Resolvi não contar para Hans que minhas lembranças iam além do dia que demos nosso primeiro beijo. Aconteceu que boa parte da minha adolescência passou como um filme dentro da minha cabeça na manhã do dia seguinte. Preferi ficar mais introspectiva, envolvida dentro dos meus pensamentos. Tentei compreender que tivemos várias despedidas no conflituoso relacionamento em que vivíamos.

Hans me perguntou duas vezes se estava tudo bem comigo. Nas duas vezes eu disse que sim e ele não me questionou novamente, pois me conhecia a ponto de respeitar o meu silêncio. Quando chegou à tarde, ele teve que ir à clínica, dizendo que precisava resolver coisas burocráticas por causa da ausência de meu pai.

Lise veio fazer companhia a Helena e a mim. Para não ficarmos enfurnadas o dia inteiro dentro do apartamento, ela nos levou à um shopping totalmente elitizado. Percebi que ela era uma espécie de habituè na refinada confeitaria daquele lugar. Sem rodeios, ela pediu o chá completo e adicionou como sobremesa uma porção de bombas de chocolate.

Minha prima era alta e corpulenta. Estava sempre vestindo jeans ou calças justas. Os quadris e as pernas eram redondos, a cintura fina, mas havia uma leve protuberância de gordurinhas na região do umbigo.

Anelise fazia o tipo que vivia em guerra com a balança. Seu físico nunca seria magro a ponto de revelar os ossos com facilidade. Tinha um rosto incrivelmente bonito, boca rosada, as maçãs do rosto definidas e avermelhadas. Seu jeito era introspectivo e sério, muito parecida com Hans. Contudo, era a mais tímida de todos os Nielsen de quem eu me lembrava até então.

Tia Cris dizia que éramos amigas. Eu até que acreditava, pois, uma parte das recentes recordações da adolescência era feita de bons momentos com minhas duas únicas primas, Lise e Karen.

Não poderia dizer que depois da amnésia continuávamos próximas. Lise não era totalmente agradável comigo ao mesmo tempo que não se comportava como uma pessoa insuportável. A verdade era que eu sentia uma certa resistência de sua parte.

Naquela tarde a resposta de seu comportamento veio à tona.

– Sua memória nem voltou direito, mas pelo visto você e meu irmão não dão a mínima para isso. – inicialmente ela falou com uma certa hesitação, parecendo lutar contra sua timidez ao tentar agir de maneira irônica.

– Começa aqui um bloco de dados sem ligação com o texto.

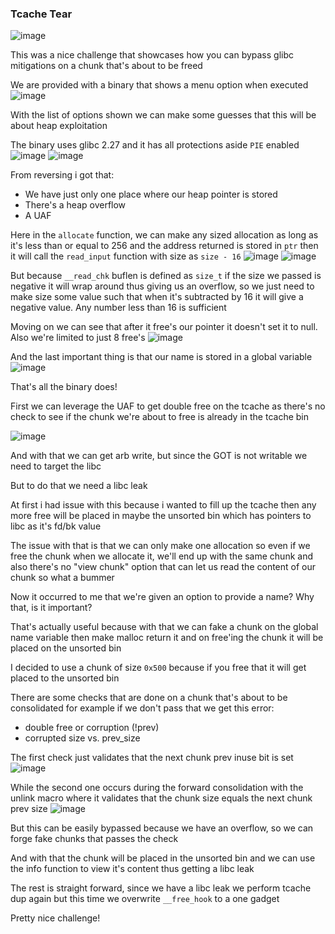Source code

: <h3> Tcache Tear </h3>

![image](https://github.com/user-attachments/assets/ebaf39a1-fc08-4b28-bdbe-002351d5f767)

This was a nice challenge that showcases how you can bypass glibc mitigations on a chunk that's about to be freed

We are provided with a binary that shows a menu option when executed
![image](https://github.com/user-attachments/assets/3e8c1981-f15e-4680-90b1-8321b762aad0)

With the list of options shown we can make some guesses that this will be about heap exploitation

The binary uses glibc 2.27 and it has all protections aside `PIE` enabled 
![image](https://github.com/user-attachments/assets/001835f1-41c1-4223-b6db-e4021e2fa632)
![image](https://github.com/user-attachments/assets/c07bc682-c844-4361-88dc-ff4b6f336c78)

From reversing i got that:
- We have just only one place where our heap pointer is stored
- There's a heap overflow
- A UAF

Here in the `allocate` function, we can make any sized allocation as long as it's less than or equal to 256 and the address returned is stored in `ptr` then it will call the `read_input` function with size as `size - 16`
![image](https://github.com/user-attachments/assets/50e33f2d-4562-4788-8372-24a8c8e77ed2)
![image](https://github.com/user-attachments/assets/ef2304cd-9fb8-4168-9e97-9ddca82c2478)

But because `__read_chk` buflen is defined as `size_t` if the size we passed is negative it will wrap around thus giving us an overflow, so we just need to make size some value such that when it's subtracted by 16 it will give a negative value. Any number less than 16 is sufficient

Moving on we can see that after it free's our pointer it doesn't set it to null. Also we're limited to just 8 free's
![image](https://github.com/user-attachments/assets/69b33468-2288-401e-b31a-3c2115763885)

And the last important thing is that our name is stored in a global variable
![image](https://github.com/user-attachments/assets/c813106d-ca4a-4876-b84a-6dc6c6636e64)

That's all the binary does!

First we can leverage the UAF to get double free on the tcache as there's no check to see if the chunk we're about to free is already in the tcache bin

![image](https://github.com/user-attachments/assets/66df5bff-83d9-4a37-9a4a-51eae585c9e2)

And with that we can get arb write, but since the GOT is not writable we need to target the libc

But to do that we need a libc leak

At first i had issue with this because i wanted to fill up the tcache then any more free will be placed in maybe the unsorted bin which has pointers to libc as it's fd/bk value

The issue with that is that we can only make one allocation so even if we free the chunk when we allocate it, we'll end up with the same chunk and also there's no "view chunk" option that can let us read the content of our chunk so what a bummer

Now it occurred to me that we're given an option to provide a name? Why that, is it important?

That's actually useful because with that we can fake a chunk on the global name variable then make malloc return it and on free'ing the chunk it will be placed on the unsorted bin

I decided to use a chunk of size `0x500` because if you free that it will get placed to the unsorted bin 

There are some checks that are done on a chunk that's about to be consolidated for example if we don't pass that we get this error:
- double free or corruption (!prev)
- corrupted size vs. prev_size

The first check just validates that the next chunk prev inuse bit is set
![image](https://github.com/user-attachments/assets/b7509c42-312e-403d-80fd-2717dcc29b48)

While the second one occurs during the forward consolidation with the unlink macro where it validates that the chunk size equals the next chunk prev size
![image](https://github.com/user-attachments/assets/17bc4767-b285-4024-98ab-eac02e71ba4d)

But this can be easily bypassed because we have an overflow, so we can forge fake chunks that passes the check

And with that the chunk will be placed in the unsorted bin and we can use the info function to view it's content thus getting a libc leak

The rest is straight forward, since we have a libc leak we perform tcache dup again but this time we overwrite `__free_hook` to a one gadget

Pretty nice challenge!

– Como é? – perguntei assustada.

– Você levou meses para se livrar da dependência emocional que tinha com o meu irmão. – ela falava enquanto besuntava azeite numa focaccia. As bochechas estavam vermelhas como fogo e era nítido seu grande esforço em soltar tudo que estava preso em sua garganta. – Eu pensei que mesmo depois dessa sua amnésia as coisas continuariam do jeito que você decidiu que fosse nesse último ano; se esquivando e lutando para viver uma vida sem Hans. Era a sua chance, Heloísa! Uma baita oportunidade de ver o mundo sob outra perspectiva! – ela mordeu um pedaço generoso de seu pão e voltou a falar com a boca cheia: – Vou ser sincera, não vejo futuro em vocês e sabe por quê? Porque meu irmão gosta de ser solteiro! E pra falar a verdade, ele gosta de te ver nessa mesma condição, ou seja, sempre disponível pra ele. Isso nunca mudou e não vai mudar!

Lise mal tinha engolido a focaccia e já foi colocando uma fatia de pata negra dentro da boca para, logo em seguida, tomar um longo gole do suco de melancia. Ela fazia tudo isso sem me olhar nos olhos. Fiquei calada por alguns instantes observando o seu comportamento. Ela parecia constrangida por falar o que realmente pensava. 

Então, tentando aparentar uma calma inexistente, falei:

– A situação é diferente. Eu sou uma pessoa diferente, Lise. Não tenho ilusões, só estou vivendo o momento.